Stored records
++++++++
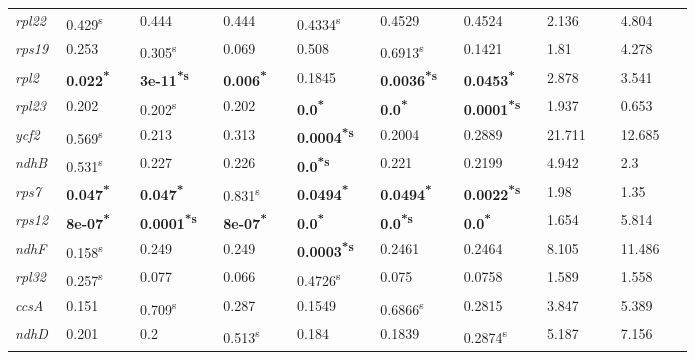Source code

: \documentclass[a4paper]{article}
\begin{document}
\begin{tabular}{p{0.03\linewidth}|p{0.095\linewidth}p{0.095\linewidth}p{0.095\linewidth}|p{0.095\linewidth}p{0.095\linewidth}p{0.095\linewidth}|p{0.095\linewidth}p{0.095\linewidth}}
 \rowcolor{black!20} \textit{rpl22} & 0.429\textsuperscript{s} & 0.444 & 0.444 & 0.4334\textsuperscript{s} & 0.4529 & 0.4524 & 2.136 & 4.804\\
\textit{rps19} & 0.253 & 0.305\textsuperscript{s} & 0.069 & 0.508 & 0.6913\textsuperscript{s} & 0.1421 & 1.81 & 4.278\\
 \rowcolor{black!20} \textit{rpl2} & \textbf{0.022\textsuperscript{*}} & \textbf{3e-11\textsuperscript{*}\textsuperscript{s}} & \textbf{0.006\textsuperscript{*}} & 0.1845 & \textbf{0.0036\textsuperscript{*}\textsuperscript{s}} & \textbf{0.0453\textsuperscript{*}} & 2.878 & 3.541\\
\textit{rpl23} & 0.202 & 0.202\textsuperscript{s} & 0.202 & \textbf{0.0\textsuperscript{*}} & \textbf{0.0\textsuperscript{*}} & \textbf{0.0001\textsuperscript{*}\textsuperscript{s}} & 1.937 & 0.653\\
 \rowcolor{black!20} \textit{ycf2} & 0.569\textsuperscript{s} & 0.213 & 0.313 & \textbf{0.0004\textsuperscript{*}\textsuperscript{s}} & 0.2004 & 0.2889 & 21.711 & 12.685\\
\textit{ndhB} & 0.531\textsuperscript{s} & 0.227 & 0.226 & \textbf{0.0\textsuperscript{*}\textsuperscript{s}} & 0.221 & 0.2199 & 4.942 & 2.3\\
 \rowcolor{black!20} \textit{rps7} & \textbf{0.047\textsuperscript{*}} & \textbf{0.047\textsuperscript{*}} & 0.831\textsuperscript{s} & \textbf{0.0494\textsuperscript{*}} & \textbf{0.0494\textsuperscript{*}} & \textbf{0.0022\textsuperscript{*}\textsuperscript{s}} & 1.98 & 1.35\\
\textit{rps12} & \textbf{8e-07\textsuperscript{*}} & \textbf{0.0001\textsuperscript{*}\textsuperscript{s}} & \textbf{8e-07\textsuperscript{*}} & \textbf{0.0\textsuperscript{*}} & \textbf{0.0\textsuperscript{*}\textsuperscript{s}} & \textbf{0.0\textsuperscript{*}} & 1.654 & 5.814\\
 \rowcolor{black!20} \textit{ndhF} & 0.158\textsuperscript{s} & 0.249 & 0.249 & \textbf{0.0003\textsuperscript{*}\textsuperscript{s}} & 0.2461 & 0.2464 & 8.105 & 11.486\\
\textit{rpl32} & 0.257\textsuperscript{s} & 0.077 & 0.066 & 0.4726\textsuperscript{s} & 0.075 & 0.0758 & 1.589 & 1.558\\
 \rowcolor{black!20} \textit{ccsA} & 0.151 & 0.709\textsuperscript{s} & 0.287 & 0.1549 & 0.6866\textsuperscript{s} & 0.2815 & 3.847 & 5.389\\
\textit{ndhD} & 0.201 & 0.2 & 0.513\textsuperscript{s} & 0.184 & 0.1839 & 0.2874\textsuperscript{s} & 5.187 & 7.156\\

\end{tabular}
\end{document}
++++++++
_Work instruction_.
All entries must be output unchanged, with every picture omitted.

_Expected answer_.
Source code

: \documentclass[a4paper]{article}
\begin{document}
\begin{tabular}{p{0.03\linewidth}|p{0.095\linewidth}p{0.095\linewidth}p{0.095\linewidth}|p{0.095\linewidth}p{0.095\linewidth}p{0.095\linewidth}|p{0.095\linewidth}p{0.095\linewidth}}
 \rowcolor{black!20} \textit{rpl22} & 0.429\textsuperscript{s} & 0.444 & 0.444 & 0.4334\textsuperscript{s} & 0.4529 & 0.4524 & 2.136 & 4.804\\
\textit{rps19} & 0.253 & 0.305\textsuperscript{s} & 0.069 & 0.508 & 0.6913\textsuperscript{s} & 0.1421 & 1.81 & 4.278\\
 \rowcolor{black!20} \textit{rpl2} & \textbf{0.022\textsuperscript{*}} & \textbf{3e-11\textsuperscript{*}\textsuperscript{s}} & \textbf{0.006\textsuperscript{*}} & 0.1845 & \textbf{0.0036\textsuperscript{*}\textsuperscript{s}} & \textbf{0.0453\textsuperscript{*}} & 2.878 & 3.541\\
\textit{rpl23} & 0.202 & 0.202\textsuperscript{s} & 0.202 & \textbf{0.0\textsuperscript{*}} & \textbf{0.0\textsuperscript{*}} & \textbf{0.0001\textsuperscript{*}\textsuperscript{s}} & 1.937 & 0.653\\
 \rowcolor{black!20} \textit{ycf2} & 0.569\textsuperscript{s} & 0.213 & 0.313 & \textbf{0.0004\textsuperscript{*}\textsuperscript{s}} & 0.2004 & 0.2889 & 21.711 & 12.685\\
\textit{ndhB} & 0.531\textsuperscript{s} & 0.227 & 0.226 & \textbf{0.0\textsuperscript{*}\textsuperscript{s}} & 0.221 & 0.2199 & 4.942 & 2.3\\
 \rowcolor{black!20} \textit{rps7} & \textbf{0.047\textsuperscript{*}} & \textbf{0.047\textsuperscript{*}} & 0.831\textsuperscript{s} & \textbf{0.0494\textsuperscript{*}} & \textbf{0.0494\textsuperscript{*}} & \textbf{0.0022\textsuperscript{*}\textsuperscript{s}} & 1.98 & 1.35\\
\textit{rps12} & \textbf{8e-07\textsuperscript{*}} & \textbf{0.0001\textsuperscript{*}\textsuperscript{s}} & \textbf{8e-07\textsuperscript{*}} & \textbf{0.0\textsuperscript{*}} & \textbf{0.0\textsuperscript{*}\textsuperscript{s}} & \textbf{0.0\textsuperscript{*}} & 1.654 & 5.814\\
 \rowcolor{black!20} \textit{ndhF} & 0.158\textsuperscript{s} & 0.249 & 0.249 & \textbf{0.0003\textsuperscript{*}\textsuperscript{s}} & 0.2461 & 0.2464 & 8.105 & 11.486\\
\textit{rpl32} & 0.257\textsuperscript{s} & 0.077 & 0.066 & 0.4726\textsuperscript{s} & 0.075 & 0.0758 & 1.589 & 1.558\\
 \rowcolor{black!20} \textit{ccsA} & 0.151 & 0.709\textsuperscript{s} & 0.287 & 0.1549 & 0.6866\textsuperscript{s} & 0.2815 & 3.847 & 5.389\\
\textit{ndhD} & 0.201 & 0.2 & 0.513\textsuperscript{s} & 0.184 & 0.1839 & 0.2874\textsuperscript{s} & 5.187 & 7.156\\

\end{tabular}
\end{document}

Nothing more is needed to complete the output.